Still, Warning has earned the status as the destructive one of the bunch.
“If something breaks in the house, you’re going to look to 11 first,” Boyd said.
A few weeks ago, Boyd said, the roommates were riled up with energy after practice, and Warning lived up to his reputation.
“He ended up going through our TV,” Boyd said. “We had a big 52-inch flat screen, and he ended up just falling right through that. So we had to get a new TV a few weeks ago.”
And Warning’s teammates made him pay for the expensive landing spot — literally.
“We left that one up to Warns,” Boyd said. “We said, ‘Warns, you broke it. You got to figure out a way to get us a new one.’”

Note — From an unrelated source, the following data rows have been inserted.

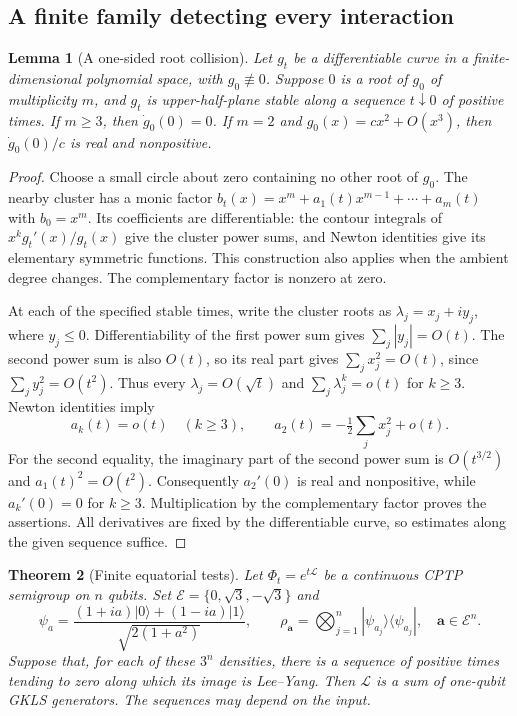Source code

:\documentclass[reqno]{amsart}
\newtheorem{theorem}{Theorem}[section]
\newtheorem{lemma}[theorem]{Lemma}
\theoremstyle{definition}
\theoremstyle{remark}
\begin{document}
\subsection{A finite family detecting every interaction}

\begin{lemma}[A one-sided root collision]\label{dyn:collision}
Let $g_t$ be a differentiable curve in a finite-dimensional polynomial space,
with $g_0\not\equiv0$.  Suppose $0$ is a root of $g_0$ of multiplicity $m$,
and $g_t$ is upper-half-plane stable along a sequence $t\downarrow0$ of
positive times.  If $m\ge3$, then $\dot g_0(0)=0$.  If $m=2$ and
$g_0(x)=c x^2+O(x^3)$, then $\dot g_0(0)/c$ is real and nonpositive.
\end{lemma}

\begin{proof}
Choose a small circle about zero containing no other root of $g_0$.
The nearby cluster has a monic factor
$b_t(x)=x^m+a_1(t)x^{m-1}+\cdots+a_m(t)$ with $b_0=x^m$.
Its coefficients are differentiable: the contour integrals of
$x^k g_t'(x)/g_t(x)$ give the cluster power sums, and Newton identities give
its elementary symmetric functions.  This construction also applies when
the ambient degree changes.  The complementary factor is nonzero at zero.

At each of the specified stable times, write the cluster roots as
$\lambda_j=x_j+i y_j$, where $y_j\le0$.  Differentiability of the first
power sum gives $\sum_j|y_j|=O(t)$.  The second power sum is also $O(t)$,
so its real part gives $\sum_jx_j^2=O(t)$, since
$\sum_j y_j^2=O(t^2)$.  Thus every $\lambda_j=O(\sqrt t)$ and
$\sum_j\lambda_j^k=o(t)$ for $k\ge3$.  Newton identities imply
\[
 a_k(t)=o(t)\quad(k\ge3),\qquad
 a_2(t)=-\tfrac12\sum_jx_j^2+o(t).
\]
For the second equality, the imaginary part of the second power sum is
$O(t^{3/2})$ and $a_1(t)^2=O(t^2)$.  Consequently $a_2'(0)$ is real and
nonpositive, while $a_k'(0)=0$ for $k\ge3$.  Multiplication by the
complementary factor proves the assertions.  All derivatives are fixed by
the differentiable curve, so estimates along the given sequence suffice.
\end{proof}

\begin{theorem}[Finite equatorial tests]\label{dyn:trine}
Let $\Phi_t=e^{t\mathcal L}$ be a continuous CPTP semigroup on $n$ qubits.
Set $\mathcal E=\{0,\sqrt3,-\sqrt3\}$ and
\[
 \psi_a=\frac{(1+ia)|0\rangle+(1-ia)|1\rangle}
 {\sqrt{2(1+a^2)}},\qquad
 \rho_{\boldsymbol a}=\bigotimes_{j=1}^n
 |\psi_{a_j}\rangle\langle\psi_{a_j}|,\quad
 \boldsymbol a\in\mathcal E^n.
\]
Suppose that, for each of these $3^n$ densities, there is a sequence of
positive times tending to zero along which its image is Lee--Yang.
Then $\mathcal L$ is a sum of one-qubit GKLS generators.
The sequences may depend on the input.
\end{theorem}
\end{document}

Though conflicts are inevitable in the house, Marshall said much of the tension is diffused on the ice. An extra check or a slightly-harder-than-necessary hit in practice is enough to resolve any problems.
For the roommates, cleanliness is one of the major points of contention.
“Marshall’s a neat freak, apparently,” Ambroz said. “Every once in a while, he kind of has to clean the whole house and then tries to make us feel guilty for it, but that’s his decision.”
Warning said Marshall definitely believes he’s the cleanest.
“He likes to think he does the most chores in the house,” Warning said. “So I’ll have to give him credit there. He does a lot.”
Marshall said he isn’t ashamed to admit he’s the most responsible when it comes to the house. He said it’s just part of being the “alpha male” of the group.
“Marsh has this really weird idea in his head that he is like the alpha male of our house. … I have no idea where he got that from,” Boyd said. “So he likes to think he can boss people around for not taking the trash out or something. I think it’s part of my job to set him straight a little bit — to bring him down to earth.”
Boyd said he is definitely the “real alpha male” of the house.
Then again, Ambroz contested he was the actual leader.
Rau isn’t convinced either way.
“The guys who are saying that clearly don’t know,” Rau said. “They just think they are.”
While debates still rage over who is the alpha male, the messiest and the cleanest, all the juniors can agree on at least one part of playing house with teammates.
“It’s a lot of fun living with the other guys,” Warning said, “and I wouldn’t want to have it any other way.”